И, перекрывая крик, снова возникло могучее гудение, как будто давившее все остальные звуки, проникавшее в плечи, в спину, грозившее, как ураган, смести все вокруг, и он увидел, как на дороге взметнулась пыль, точно ее прочесал огромный гребень.

Нет, он не слезет. Не первый раз он попадает в такую перепалку. Рубахин не мог видеть хищника, который пронесся над ним, но он чувствовал всем существом, что висит в воздухе, беззащитный, как этот столб на дороге, к которому он прикреплен. Он не смотрел уже вниз и по сторонам. Он собрал все внимание и ушел в работу, как будто за ним не охотился тот, что сейчас промчался ввысь. Рубахин знал, что «тот» вернется, и сколько раз он будет возвращаться, об этом Рубахин не думал.

Пот выступил на его лбу, мускулы сразу размякли, во рту была пыль с песком, хрустевшим на зубах. Снова грохот взрыва раздался сзади него, подальше. Его ударило землей в плечи, как будто черная волна перекатилась через его голову. Рубахин работал теперь с полузакрытыми глазами. Разноцветный туман плавал над дорогой. Он впал в странное состояние, при котором он помнил одно и видел только одно: повреждение на линии надо исправить. «Срочно исправить!» — сказано в его наряде. «Срочно исправить!» С этого мгновения все вокруг стало нереальным, как во сне.

Грохот, переходивший в вой, кружил над ним; казалось, что столб сейчас улетит, распавшись на куски: яростное жужжание наполняло все небо; треск, как раскаленная дробь, прыгавшая по металлическим плитам, отдавался в ушах; болело все тело. Но ведь сколько раз было так. Неужели сегодня это в последний раз? А может, Рубахину только кажется, что он жив, а его уже нет, и этот туман и грохот — только продолжение еще живущего сознания... Собрав остатки сил, он закричал хриплым голосом неизвестно кому; да еще кричал ли он — может, его крик просто звучал, как хриплый шепот, который некому было и слышать. Он кричал:

— Не слезу!

Он не помнил своих движений и не мог бы связанно рассказать, в какой последовательности двигались его руки; по они, эти чудесные руки, как бы жили отдельно, они делали свое дело, и он доверял им и знал, что они делают свое дело хорошо. Какая-то торжественная тишина наступила в мире, и в ней он услышал тонкий, четкий крик птицы. Он слышал, что это кукует кукушка. Он жадно считал эти удивительные звуки, такие обыкновенные. Ему показалось, что он стоит на лесной поляне и кругом него зеленый, прохладный полумрак, где-то журчит ручей, шумят ветви сосен и спокойная птица, как бы утешая, говорит с ним.

Он считал, как кукушка выстукивала. Радость пронизывала все его существо. Шесть, семь, восемь, девять, десять.

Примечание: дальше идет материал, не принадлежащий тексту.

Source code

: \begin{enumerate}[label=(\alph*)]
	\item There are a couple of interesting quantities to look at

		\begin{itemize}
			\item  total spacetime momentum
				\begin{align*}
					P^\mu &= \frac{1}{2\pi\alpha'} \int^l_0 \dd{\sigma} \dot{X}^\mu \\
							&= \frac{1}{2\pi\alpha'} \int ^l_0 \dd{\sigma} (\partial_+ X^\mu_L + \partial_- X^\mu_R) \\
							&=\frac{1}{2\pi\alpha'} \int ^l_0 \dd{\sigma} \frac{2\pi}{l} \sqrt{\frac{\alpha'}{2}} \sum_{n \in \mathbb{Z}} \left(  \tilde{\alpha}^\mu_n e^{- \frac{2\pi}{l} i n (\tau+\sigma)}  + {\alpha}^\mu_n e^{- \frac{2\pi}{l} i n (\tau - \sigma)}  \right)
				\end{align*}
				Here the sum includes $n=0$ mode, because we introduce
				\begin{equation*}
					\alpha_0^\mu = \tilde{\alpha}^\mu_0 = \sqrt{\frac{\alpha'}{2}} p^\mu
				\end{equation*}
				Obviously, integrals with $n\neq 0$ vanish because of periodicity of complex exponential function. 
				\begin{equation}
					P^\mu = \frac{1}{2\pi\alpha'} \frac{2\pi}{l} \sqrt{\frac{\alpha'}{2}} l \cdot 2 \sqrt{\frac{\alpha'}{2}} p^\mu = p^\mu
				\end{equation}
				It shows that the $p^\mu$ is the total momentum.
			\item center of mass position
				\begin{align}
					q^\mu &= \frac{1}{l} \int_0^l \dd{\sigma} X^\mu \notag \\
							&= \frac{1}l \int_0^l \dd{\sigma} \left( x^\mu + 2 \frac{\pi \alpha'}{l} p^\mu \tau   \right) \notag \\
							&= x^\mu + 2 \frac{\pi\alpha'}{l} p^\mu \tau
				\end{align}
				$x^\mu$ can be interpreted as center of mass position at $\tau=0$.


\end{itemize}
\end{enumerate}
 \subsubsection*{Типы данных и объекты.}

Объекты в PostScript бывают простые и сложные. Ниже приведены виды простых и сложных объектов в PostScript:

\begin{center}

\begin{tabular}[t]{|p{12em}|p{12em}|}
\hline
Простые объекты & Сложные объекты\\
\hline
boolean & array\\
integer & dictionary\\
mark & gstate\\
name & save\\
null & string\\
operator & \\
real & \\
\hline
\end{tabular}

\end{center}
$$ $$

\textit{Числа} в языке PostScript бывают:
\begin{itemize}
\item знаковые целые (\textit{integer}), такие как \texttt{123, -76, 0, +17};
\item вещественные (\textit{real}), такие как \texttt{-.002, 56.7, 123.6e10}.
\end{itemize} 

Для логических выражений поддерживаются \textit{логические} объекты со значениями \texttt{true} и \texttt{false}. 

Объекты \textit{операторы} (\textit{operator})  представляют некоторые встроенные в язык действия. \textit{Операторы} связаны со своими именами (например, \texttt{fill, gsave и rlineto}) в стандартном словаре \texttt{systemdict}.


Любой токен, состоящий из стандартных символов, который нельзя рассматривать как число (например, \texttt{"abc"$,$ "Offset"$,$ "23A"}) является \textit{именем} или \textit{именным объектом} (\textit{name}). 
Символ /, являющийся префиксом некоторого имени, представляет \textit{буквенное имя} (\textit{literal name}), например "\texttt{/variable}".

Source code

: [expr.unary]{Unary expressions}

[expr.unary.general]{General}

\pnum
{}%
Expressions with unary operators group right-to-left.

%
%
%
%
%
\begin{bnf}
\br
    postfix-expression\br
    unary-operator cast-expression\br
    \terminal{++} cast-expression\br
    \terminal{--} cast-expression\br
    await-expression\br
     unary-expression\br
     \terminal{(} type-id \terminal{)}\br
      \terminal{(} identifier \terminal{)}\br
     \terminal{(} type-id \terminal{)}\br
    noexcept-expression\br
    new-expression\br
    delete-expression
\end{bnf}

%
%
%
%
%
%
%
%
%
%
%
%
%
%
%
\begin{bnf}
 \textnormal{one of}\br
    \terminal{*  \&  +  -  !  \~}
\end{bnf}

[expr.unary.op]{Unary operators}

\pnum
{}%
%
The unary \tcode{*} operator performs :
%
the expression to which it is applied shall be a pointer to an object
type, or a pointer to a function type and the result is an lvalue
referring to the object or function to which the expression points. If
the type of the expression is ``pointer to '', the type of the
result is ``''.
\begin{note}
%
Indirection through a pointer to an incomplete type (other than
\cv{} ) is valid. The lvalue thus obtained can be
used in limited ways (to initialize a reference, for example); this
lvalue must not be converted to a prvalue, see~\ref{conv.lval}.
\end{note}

— Буду жить! Буду жить! — прошевелил он пыльными губами и глубоко вздохнул.

Снова надвинулось страшное жужжание, и голос птицы исчез, но теперь ему было совсем не страшно. Наступали какие-то мгновения тишины, и ему снова слышался кукушкин ободряющий голос: может быть, она уже и не кричала, а ему только казалось, но и этого сознания было достаточно, чтобы снова ощутить свои плечи и руки и увидеть блестящие кошки, врезавшиеся в мягкую, легкую желтизну столба.

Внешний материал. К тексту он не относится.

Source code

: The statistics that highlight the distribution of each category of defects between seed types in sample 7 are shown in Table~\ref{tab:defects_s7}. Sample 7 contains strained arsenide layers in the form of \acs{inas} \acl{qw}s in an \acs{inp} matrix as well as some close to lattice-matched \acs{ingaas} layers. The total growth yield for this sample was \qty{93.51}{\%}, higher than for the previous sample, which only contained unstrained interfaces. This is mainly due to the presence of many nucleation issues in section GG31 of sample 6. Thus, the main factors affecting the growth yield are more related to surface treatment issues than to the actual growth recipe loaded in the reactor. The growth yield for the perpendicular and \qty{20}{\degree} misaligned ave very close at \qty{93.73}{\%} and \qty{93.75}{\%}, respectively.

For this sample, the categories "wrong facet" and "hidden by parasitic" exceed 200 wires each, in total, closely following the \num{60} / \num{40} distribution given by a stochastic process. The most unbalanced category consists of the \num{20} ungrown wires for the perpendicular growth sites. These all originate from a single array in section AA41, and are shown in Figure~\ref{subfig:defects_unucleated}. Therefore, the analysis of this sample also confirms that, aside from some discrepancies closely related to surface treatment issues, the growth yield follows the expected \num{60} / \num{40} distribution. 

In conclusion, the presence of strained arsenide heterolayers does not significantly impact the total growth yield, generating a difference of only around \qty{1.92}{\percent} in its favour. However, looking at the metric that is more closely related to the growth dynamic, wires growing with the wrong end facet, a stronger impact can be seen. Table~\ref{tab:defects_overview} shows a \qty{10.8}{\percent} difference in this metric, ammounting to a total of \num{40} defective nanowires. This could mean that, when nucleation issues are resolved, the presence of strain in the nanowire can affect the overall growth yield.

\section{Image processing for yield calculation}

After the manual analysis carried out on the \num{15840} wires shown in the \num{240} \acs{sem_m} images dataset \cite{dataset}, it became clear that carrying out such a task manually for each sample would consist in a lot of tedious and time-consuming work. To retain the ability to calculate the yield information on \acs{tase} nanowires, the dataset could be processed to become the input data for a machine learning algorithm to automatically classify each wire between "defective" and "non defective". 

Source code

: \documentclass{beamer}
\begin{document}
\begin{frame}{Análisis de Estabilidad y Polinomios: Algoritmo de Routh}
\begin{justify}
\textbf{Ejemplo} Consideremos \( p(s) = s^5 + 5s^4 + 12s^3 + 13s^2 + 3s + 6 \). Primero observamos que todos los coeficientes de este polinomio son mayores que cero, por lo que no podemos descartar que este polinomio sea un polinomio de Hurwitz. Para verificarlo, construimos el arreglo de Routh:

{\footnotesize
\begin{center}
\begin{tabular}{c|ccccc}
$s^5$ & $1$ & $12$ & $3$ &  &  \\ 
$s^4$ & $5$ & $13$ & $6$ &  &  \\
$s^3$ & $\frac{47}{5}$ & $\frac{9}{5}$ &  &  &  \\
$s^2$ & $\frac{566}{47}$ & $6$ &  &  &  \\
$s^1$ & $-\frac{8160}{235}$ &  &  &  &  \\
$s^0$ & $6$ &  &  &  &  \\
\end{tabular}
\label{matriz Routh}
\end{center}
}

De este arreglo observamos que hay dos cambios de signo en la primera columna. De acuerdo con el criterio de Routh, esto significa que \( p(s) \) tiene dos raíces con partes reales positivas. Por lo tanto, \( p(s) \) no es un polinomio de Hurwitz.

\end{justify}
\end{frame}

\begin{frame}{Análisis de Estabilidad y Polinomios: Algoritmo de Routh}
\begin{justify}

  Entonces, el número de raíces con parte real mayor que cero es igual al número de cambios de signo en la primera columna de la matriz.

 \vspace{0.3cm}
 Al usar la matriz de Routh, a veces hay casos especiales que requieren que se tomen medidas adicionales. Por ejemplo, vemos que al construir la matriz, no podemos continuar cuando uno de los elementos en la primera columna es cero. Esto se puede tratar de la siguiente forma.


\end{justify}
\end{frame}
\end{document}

Откуда взялась кукушка, почему кукушка здесь, где нет ни леса, ни тишины, он не думал об этом. Кукушка — это хорошо, это к добру. Жить — вот что било ему в виски, от чего сжималось сердце под черным обшарпанным комбинезоном. И снова находили волны грохочущего дурмана, и столбики пыли кружились на дороге, и где-то вдали, как на картинке, сидела дочка, раскрашивая карандашами, путая цвета, — небо в красную, а дорогу в зеленую краску. И до нее было так далеко, что если слезть со столба и идти, то идти пришлось бы целый день, а то и больше.

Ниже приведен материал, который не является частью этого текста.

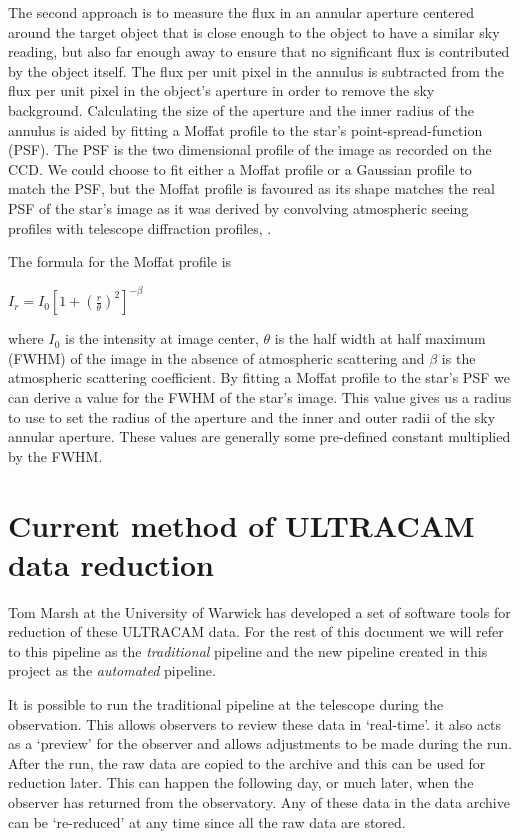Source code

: The second approach is to measure the flux in an annular aperture centered around the target object that is close enough to the object to have a similar sky reading, but also far enough away to ensure that no significant flux is contributed by the object itself. The flux per unit pixel in the annulus is subtracted from the flux per unit pixel in the object's aperture in order to remove the sky background. Calculating the size of the aperture and the inner radius of the annulus is aided by fitting a Moffat profile to the star's point-spread-function (PSF). The PSF is the two dimensional profile of the image as recorded on the CCD.  We could choose to fit either a Moffat profile or a Gaussian profile to match the PSF, but the Moffat profile is favoured as its shape matches the real PSF of the star's image as it was derived by convolving atmospheric seeing profiles with telescope diffraction profiles, \citep{Moffat69}. 

The formula for the Moffat profile is 

$ I_r = I_0 {[1 + {(\frac{r}{\theta})}^2]}^{-\beta}$

where $I_0$ is the intensity at image center, $\theta$ is the half width at half maximum (FWHM) of the image in the absence of atmospheric scattering and $\beta$ is the atmospheric scattering coefficient. By fitting a Moffat profile to the star's PSF we can derive a value for the FWHM of the star's image. This value gives us a radius to use to set the radius of the aperture and the inner and outer radii of the sky annular aperture. These values are generally some pre-defined constant multiplied by the FWHM.

\section{Current method of ULTRACAM data reduction}
Tom Marsh at the University of Warwick has developed a set of software tools for reduction of these ULTRACAM data. For the rest of this document we will refer to this pipeline as the \emph{traditional} pipeline and the new pipeline created in this project as the \emph{automated} pipeline. 

It is possible to run the traditional pipeline at the telescope during the observation. This allows observers to review these data in `real-time'. it also acts as a `preview' for the observer and allows adjustments to be made during the run. After the run, the raw data are copied to the archive and this can be used for reduction later. This can happen the following day, or much later, when the observer has returned from the observatory. Any of these data in the data archive can be `re-reduced' at any time since all the raw data are stored.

Свежий ветер пахнул ему в лицо. Он не мог бы сказать, сколько времени он работал на столбе, но он сделал, что надо, — линия восстановлена. Можно спускаться на Землю.

Кукушка, милая, добрая кукушка, кричала в его ушах, когда он, с трудом передвигая онемевшие ноги, коснулся пятнистого щебня у основания столба. Он стоял на дороге, прикрыв глаза рукой от слепящего света, и оглядывался. Он увидел вырванные с корнями молодые деревца, опрокинувшие на дорогу свои молодые побуревшие вершины. Он увидел догоравший грузовик, так странно повалившийся набок, увидел ничком лежавшего человека, из-под головы которого, как нарисованные на светлом асфальте, виднелись три черные струйки.

Он оглянулся на столб. Столб был избит, как будто его хлестали железным бичом, но ни один рубец не подымался по столбу выше человеческого роста.

— Рубахин! — закричали ему. — Ты жив, Рубахин?

Он пошел на голос, шатаясь. Из кустов вышел бледный, почти в лохмотьях, человек, в котором он признал Андреева. И тут же он увидел «пикап», с которого соскакивали люди, санитарную машину и носилки, на которых лежал стонавший изредка раненый.

— Это Сизова задело! — кричал ему почти в ухо Андреев.

Он подошел к лежавшему на дороге, наклонился над ним, потер почему-то свою продранную коленку и сказал тихо:

— Сизов! Эх, Сизов!

— А ты, Рубахин, цел, весь? — закричал снова Андреев, подходя к Рубахину.

Рубахин осмотрел себя. Брюки его были порваны, рукава комбинезона висели клочьями. Нет, он был цел... Он увидел опять голубое небо с почти летними облаками, маленькие домики, до которых рукой подать, шоссе, по которому катились грузовики, и на железной дороге — дымок приближающегося состава.

— Надо ехать дальше, — сказал он строго. — У нас еще есть наряд.

— Я знаю, — ответил Андреев, — вон и «пикап».

Садясь в «пикап», Рубахин видел, как уносили безжизненно мотавшего руками Сизова, как захлопнулись дверцы санитарной машины за носилками, на которых тихо стонал Пахомов. «Пикап» тронулся. В мире наступила тишина, и сердце Рубахина билось, как после долгого бега по холмам.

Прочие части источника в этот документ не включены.